I have different theories about why. And by different theories, I mean I've read about a hundred books that all tell me a different theory as to why I am overweight, or struggle with weight loss. None of them say it's because I don't do enough squats, because Lord Almighty that's one thing I do plenty of. None of them say it's because I don't spend enough time in the gym. I'm on a first name basis with most of the staff at my Lifetime Fitness. None of them say it's because I don't have enough lean muscle. I'm pretty positive Jillian Michaels herself would high five me if she saw me do a 130lbs seated row. However, all of them say that I'm not eating correctly. It's true! All of them.

Dr. Atkins hates me because I eat oatmeal.
Dr. Hyman hates me because I eat high fructose corn syrup.

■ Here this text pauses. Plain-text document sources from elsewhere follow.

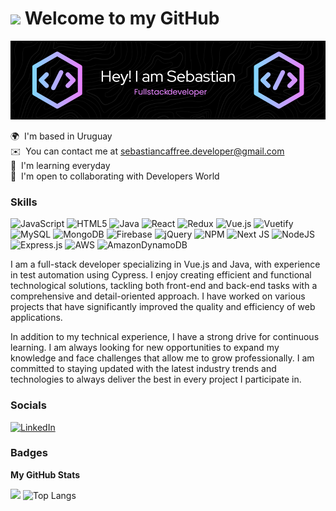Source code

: # <img src="https://media.giphy.com/media/JqmupuTVZYaQX5s094/giphy.gif?cid=790b76119rs9bn34mkvdsgvb32qxyr04dxedwqxfobejubaw&ep=v1_gifs_search&rid=giphy.gif&ct=g" width="200"/> Welcome to my GitHub

![Banner de Sebastian](image4.png)


 🌍  I'm based in Uruguay<br>
 ✉️  You can contact me at [sebastiancaffree.developer@gmail.com](mailto:sebastiancaffree.developer@gmail.com)<br>
🧠  I'm learning everyday<br>
 🤝  I'm open to collaborating with Developers World

### Skills

![JavaScript](https://img.shields.io/badge/javascript-%23323330.svg?style=for-the-badge&logo=javascript&logoColor=%23F7DF1E) ![HTML5](https://img.shields.io/badge/html5-%23E34F26.svg?style=for-the-badge&logo=html5&logoColor=white) ![Java](https://img.shields.io/badge/java-%23ED8B00.svg?style=for-the-badge&logo=openjdk&logoColor=white) ![React](https://img.shields.io/badge/react-%2320232a.svg?style=for-the-badge&logo=react&logoColor=%2361DAFB) ![Redux](https://img.shields.io/badge/redux-%23593d88.svg?style=for-the-badge&logo=redux&logoColor=white) ![Vue.js](https://img.shields.io/badge/vuejs-%2335495e.svg?style=for-the-badge&logo=vuedotjs&logoColor=%234FC08D) ![Vuetify](https://img.shields.io/badge/Vuetify-1867C0?style=for-the-badge&logo=vuetify&logoColor=AEDDFF) ![MySQL](https://img.shields.io/badge/mysql-4479A1.svg?style=for-the-badge&logo=mysql&logoColor=white) ![MongoDB](https://img.shields.io/badge/MongoDB-%234ea94b.svg?style=for-the-badge&logo=mongodb&logoColor=white) ![Firebase](https://img.shields.io/badge/firebase-%23039BE5.svg?style=for-the-badge&logo=firebase) ![jQuery](https://img.shields.io/badge/jquery-%230769AD.svg?style=for-the-badge&logo=jquery&logoColor=white) ![NPM](https://img.shields.io/badge/NPM-%23CB3837.svg?style=for-the-badge&logo=npm&logoColor=white) ![Next JS](https://img.shields.io/badge/Next-black?style=for-the-badge&logo=next.js&logoColor=white) ![NodeJS](https://img.shields.io/badge/node.js-6DA55F?style=for-the-badge&logo=node.js&logoColor=white) ![Express.js](https://img.shields.io/badge/express.js-%23404d59.svg?style=for-the-badge&logo=express&logoColor=%2361DAFB) ![AWS](https://img.shields.io/badge/AWS-%23FF9900.svg?style=for-the-badge&logo=amazon-aws&logoColor=white) ![AmazonDynamoDB](https://img.shields.io/badge/Amazon%20DynamoDB-4053D6?style=for-the-badge&logo=Amazon%20DynamoDB&logoColor=white)

<p>I am a full-stack developer specializing in Vue.js and Java, with experience in test automation using Cypress. I enjoy creating efficient and functional technological solutions, tackling both front-end and back-end tasks with a comprehensive and detail-oriented approach. I have worked on various projects that have significantly improved the quality and efficiency of web applications.

In addition to my technical experience, I have a strong drive for continuous learning. I am always looking for new opportunities to expand my knowledge and face challenges that allow me to grow professionally. I am committed to staying updated with the latest industry trends and technologies to always deliver the best in every project I participate in.</p>


### Socials

[![LinkedIn](https://img.shields.io/badge/linkedin-%230077B5.svg?style=for-the-badge&logo=linkedin&logoColor=white)](https://www.linkedin.com/in/sebasti%C3%A1n-caffree-8971a8176/)



### Badges

<b>My GitHub Stats</b>

<a href="http://www.github.com/scaffree"><img src="https://github-readme-streak-stats.herokuapp.com/?user=scaffree&stroke=ffffff&background=1c1917&ring=0891b2&fire=0891b2&currStreakNum=ffffff&currStreakLabel=0891b2&sideNums=ffffff&sideLabels=ffffff&dates=ffffff&hide_border=true" /></a>
![Top Langs](https://github-readme-stats.vercel.app/api/top-langs/?username=scaffree&layout=compact&theme=dark)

Dr. Ornish hates me because I eat beef.
Paleo people hate that I eat potatos.
Jillian would take that high five back the minute she found out I don't count calories.

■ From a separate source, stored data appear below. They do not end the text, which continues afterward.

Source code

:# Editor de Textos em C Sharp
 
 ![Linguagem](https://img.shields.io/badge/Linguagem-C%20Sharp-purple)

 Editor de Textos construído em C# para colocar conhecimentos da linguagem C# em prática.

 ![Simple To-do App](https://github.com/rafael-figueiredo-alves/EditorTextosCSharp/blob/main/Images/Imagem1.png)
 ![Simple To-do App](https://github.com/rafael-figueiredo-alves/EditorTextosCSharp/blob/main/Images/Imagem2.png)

Bob would be sad if he heard I eat meat.
The low carb people want me to eat bacon and avoid bread.
The low cal people want me to eat bread and avoid bacon.
Everybody is frustrated that I don't like vegetables! Except for the extreme low carbers, they think it's just a mild problem.
The Mediterraneans think I eat too much Mexican.
And the Cabbage Soup People, well, who cares what they think?
Some folks want me to put maple syrup and cayenne pepper in my lemonade, but here's a problem, I don't like lemonade, and I probably don't like it with syrup and pepper too.
Dr Oz thinks I have too much sugar
Whereas the China Study thinks I have too little (what else is all of that rice going to break down into?)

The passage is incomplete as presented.